I’m working on making a functional example application, I’ve only done a little testing but so far it looks good (I’m sure bugs will pop up due to the sheer amount of reflection and such all throughout the application).

I could make PR’s for ladon and hydra for adding the datastore backend if you’re interested. This has an advantage as a fully-managed, highly available, massively scalable database engine (Google Cloud SQL can achieve similar feats but with higher costs and more devops work). I am already on this platform and wanted to introduce oauth2 capabilities without moving to a new IdP, a new database, etc. Hydra seems like the perfect fit with some small modification.

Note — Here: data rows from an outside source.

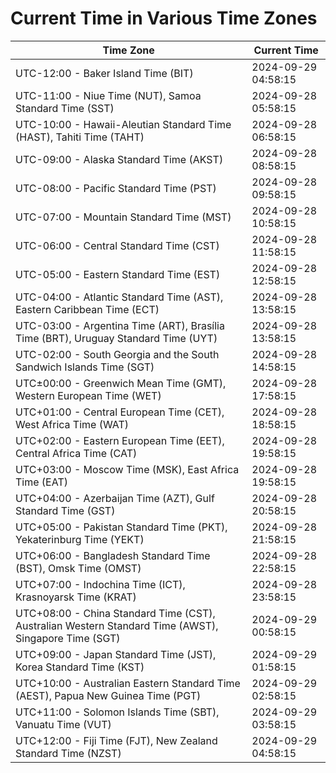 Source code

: # Current Time in Various Time Zones

| Time Zone | Current Time |
|-----------|--------------|
| UTC-12:00 - Baker Island Time (BIT) | 2024-09-29 04:58:15 |
| UTC-11:00 - Niue Time (NUT), Samoa Standard Time (SST) | 2024-09-28 05:58:15 |
| UTC-10:00 - Hawaii-Aleutian Standard Time (HAST), Tahiti Time (TAHT) | 2024-09-28 06:58:15 |
| UTC-09:00 - Alaska Standard Time (AKST) | 2024-09-28 08:58:15 |
| UTC-08:00 - Pacific Standard Time (PST) | 2024-09-28 09:58:15 |
| UTC-07:00 - Mountain Standard Time (MST) | 2024-09-28 10:58:15 |
| UTC-06:00 - Central Standard Time (CST) | 2024-09-28 11:58:15 |
| UTC-05:00 - Eastern Standard Time (EST) | 2024-09-28 12:58:15 |
| UTC-04:00 - Atlantic Standard Time (AST), Eastern Caribbean Time (ECT) | 2024-09-28 13:58:15 |
| UTC-03:00 - Argentina Time (ART), Brasília Time (BRT), Uruguay Standard Time (UYT) | 2024-09-28 13:58:15 |
| UTC-02:00 - South Georgia and the South Sandwich Islands Time (SGT) | 2024-09-28 14:58:15 |
| UTC±00:00 - Greenwich Mean Time (GMT), Western European Time (WET) | 2024-09-28 17:58:15 |
| UTC+01:00 - Central European Time (CET), West Africa Time (WAT) | 2024-09-28 18:58:15 |
| UTC+02:00 - Eastern European Time (EET), Central Africa Time (CAT) | 2024-09-28 19:58:15 |
| UTC+03:00 - Moscow Time (MSK), East Africa Time (EAT) | 2024-09-28 19:58:15 |
| UTC+04:00 - Azerbaijan Time (AZT), Gulf Standard Time (GST) | 2024-09-28 20:58:15 |
| UTC+05:00 - Pakistan Standard Time (PKT), Yekaterinburg Time (YEKT) | 2024-09-28 21:58:15 |
| UTC+06:00 - Bangladesh Standard Time (BST), Omsk Time (OMST) | 2024-09-28 22:58:15 |
| UTC+07:00 - Indochina Time (ICT), Krasnoyarsk Time (KRAT) | 2024-09-28 23:58:15 |
| UTC+08:00 - China Standard Time (CST), Australian Western Standard Time (AWST), Singapore Time (SGT) | 2024-09-29 00:58:15 |
| UTC+09:00 - Japan Standard Time (JST), Korea Standard Time (KST) | 2024-09-29 01:58:15 |
| UTC+10:00 - Australian Eastern Standard Time (AEST), Papua New Guinea Time (PGT) | 2024-09-29 02:58:15 |
| UTC+11:00 - Solomon Islands Time (SBT), Vanuatu Time (VUT) | 2024-09-29 03:58:15 |
| UTC+12:00 - Fiji Time (FJT), New Zealand Standard Time (NZST) | 2024-09-29 04:58:15 |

I understand how you might not want the GCP bootstrap method to be available in hydra and can respect that, but the added backends shouldn’t be hard to add from my packages into ladon and hydra. Let me know and please if you have any feedback for me, I’d love to hear it!

JWTs are still used for OpenID, correct? And although I agree that opaque tokens are preferred, JWTs are still widely used, and for my (desired) use case, required. If used properly, the security risks are near-zero.

Yes, the ID Token is JWT. The purpose of the ID Token is a different one than access tokens. ID Tokens are consumed by clients, access tokens by resource providers.

I’m working on making a functional example application, I’ve only done a little testing but so far it looks good (I’m sure bugs will pop up due to the sheer amount of reflection and such all throughout the application).

That’s awesome! Unfortunately, we’re not accepting additional storage backends because we don’t have the resources to support them. There is however the possibility to link it in the official docs.